The following season once again play time was limited in the first team where he hit .250 in 12 at bats. On the farm however, Fukuda showed an uptick in production hitting .302 with 7 homeruns in 94 games.

===2015-2016===
From spring training in 2015, Fukuda changed his batting form and hit 4 home runs and a league top 13 RBIs in pre-season fixtures where he made the opening day roster for the first time in 3 years. Due to an injury to opening day first baseman, Masahiko Morino, Fukuda made his first seasons start on March 31 against the Yomiuri Giants where he raked 3 hits, 2 RBIs and a homerun. From April, Fukuda was given more opportunities at first-base. On 21 June, it was announced that the Dragons cheering section had created a personalized song and from 23 June became common use. In the middle of the season, his result as a pinch-hitter declined but he was able to play in a personal best 79 games and hit 6 home runs. During the season pre-match practice, Fukuda was also seen practicing in left field. On 13 November, Fukuda signed an improved contract deal increasing ¥8,500,000 to ¥15,000,000.
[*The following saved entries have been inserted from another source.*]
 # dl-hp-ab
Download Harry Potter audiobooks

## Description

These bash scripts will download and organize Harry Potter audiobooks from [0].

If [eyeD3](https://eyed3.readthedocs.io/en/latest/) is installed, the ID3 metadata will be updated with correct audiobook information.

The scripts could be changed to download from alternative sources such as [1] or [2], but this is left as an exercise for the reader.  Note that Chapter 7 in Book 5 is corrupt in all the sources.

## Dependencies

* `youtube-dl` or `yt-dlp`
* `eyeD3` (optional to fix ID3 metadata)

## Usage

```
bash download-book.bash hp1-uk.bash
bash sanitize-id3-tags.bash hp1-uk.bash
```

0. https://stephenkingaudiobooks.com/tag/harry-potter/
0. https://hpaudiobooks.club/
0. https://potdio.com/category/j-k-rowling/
With former Chicago White Sox major leaguer, Dayan Viciedo joining the team as first baseman in 2016, Fukuda found most of his appearances at third base after Shuhei Takahashi's injury in April and then later in left field. With Viciedo's injury toward the end of season, he also saw time at first base and fourth in the order where he ended the season with 10 home runs.

===2017-2018===
An injury to his right shoulder in the lead-up to opening day, Fukuda joined the team on 23 April. He hit his season first homerun on 7 July against the Yokohama DeNA Baystars and between July and August hit a personal best 14 homeruns, ending the season with 18.

For the 2018 season, Fukuda replaced Yudai Ono as player chairman at the beginning of the year and was a regular at third base throughout the season where he passed the stipulate at-bats to be considered for post-season awards. It also marked his first 100 hit season. He hit 14 home runs with a slash line of .261/.322/.405 playing in 133 games.

On 24 November, Fukuda signed an improved contract deal increasing ¥11,000,000 to a total of ¥47,000,000.

===2023===
In September 18, 2023, he retired after 17 years.